==== Information shown ====

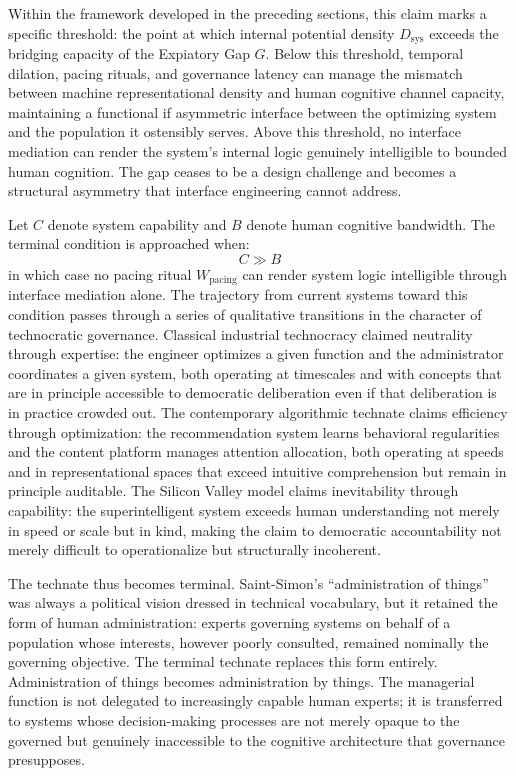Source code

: \documentclass[12pt]{article}
\begin{document}
Within the framework developed in the preceding sections, this claim marks a specific threshold: the point at which internal potential density $D_{\text{sys}}$ exceeds the bridging capacity of the Expiatory Gap $G$. Below this threshold, temporal dilation, pacing rituals, and governance latency can manage the mismatch between machine representational density and human cognitive channel capacity, maintaining a functional if asymmetric interface between the optimizing system and the population it ostensibly serves. Above this threshold, no interface mediation can render the system's internal logic genuinely intelligible to bounded human cognition. The gap ceases to be a design challenge and becomes a structural asymmetry that interface engineering cannot address.

Let $C$ denote system capability and $B$ denote human cognitive bandwidth. The terminal condition is approached when:
\[
C \gg B
\]
in which case no pacing ritual $W_{\text{pacing}}$ can render system logic intelligible through interface mediation alone. The trajectory from current systems toward this condition passes through a series of qualitative transitions in the character of technocratic governance. Classical industrial technocracy claimed neutrality through expertise: the engineer optimizes a given function and the administrator coordinates a given system, both operating at timescales and with concepts that are in principle accessible to democratic deliberation even if that deliberation is in practice crowded out. The contemporary algorithmic technate claims efficiency through optimization: the recommendation system learns behavioral regularities and the content platform manages attention allocation, both operating at speeds and in representational spaces that exceed intuitive comprehension but remain in principle auditable. The Silicon Valley model claims inevitability through capability: the superintelligent system exceeds human understanding not merely in speed or scale but in kind, making the claim to democratic accountability not merely difficult to operationalize but structurally incoherent.

The technate thus becomes terminal. Saint-Simon's ``administration of things'' was always a political vision dressed in technical vocabulary, but it retained the form of human administration: experts governing systems on behalf of a population whose interests, however poorly consulted, remained nominally the governing objective. The terminal technate replaces this form entirely. Administration of things becomes administration by things. The managerial function is not delegated to increasingly capable human experts; it is transferred to systems whose decision-making processes are not merely opaque to the governed but genuinely inaccessible to the cognitive architecture that governance presupposes.
\end{document}
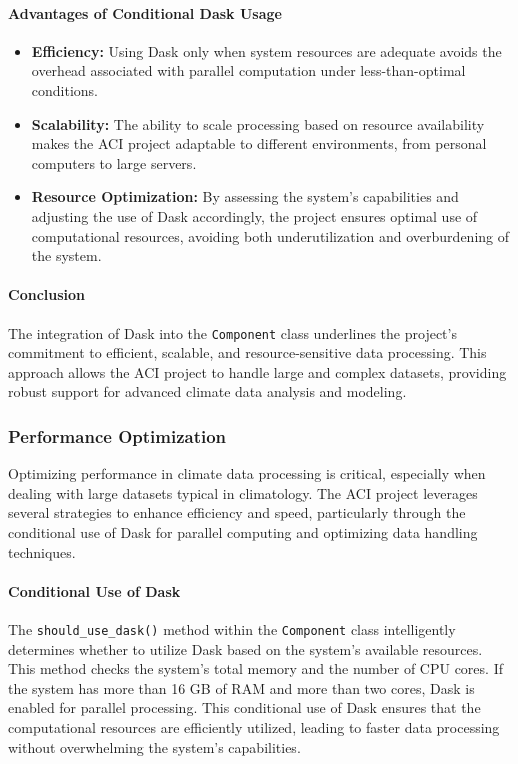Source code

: \documentclass[a4paper,12pt]{article}
\begin{document}
\paragraph{Advantages of Conditional Dask Usage}
\begin{itemize}
    \item \textbf{Efficiency:} Using Dask only when system resources are adequate avoids the overhead associated with parallel computation under less-than-optimal conditions.
    \item \textbf{Scalability:} The ability to scale processing based on resource availability makes the ACI project adaptable to different environments, from personal computers to large servers.
    \item \textbf{Resource Optimization:} By assessing the system's capabilities and adjusting the use of Dask accordingly, the project ensures optimal use of computational resources, avoiding both underutilization and overburdening of the system.
\end{itemize}

\paragraph{Conclusion}
The integration of Dask into the \texttt{Component} class underlines the project's commitment to efficient, scalable, and resource-sensitive data processing. This approach allows the ACI project to handle large and complex datasets, providing robust support for advanced climate data analysis and modeling.

\subsubsection{Performance Optimization}
Optimizing performance in climate data processing is critical, especially when dealing with large datasets typical in climatology. The ACI project leverages several strategies to enhance efficiency and speed, particularly through the conditional use of Dask for parallel computing and optimizing data handling techniques.

\paragraph{Conditional Use of Dask}
The \texttt{should\_use\_dask()} method within the \texttt{Component} class intelligently determines whether to utilize Dask based on the system's available resources. This method checks the system's total memory and the number of CPU cores. If the system has more than 16 GB of RAM and more than two cores, Dask is enabled for parallel processing. This conditional use of Dask ensures that the computational resources are efficiently utilized, leading to faster data processing without overwhelming the system's capabilities.
\end{document}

====

- **Directions for this task**
The answer must be every line of the data that holds the word "article".

- **Final answer**
: \documentclass[12pt]{article}
: \documentclass[a4paper,12pt]{article}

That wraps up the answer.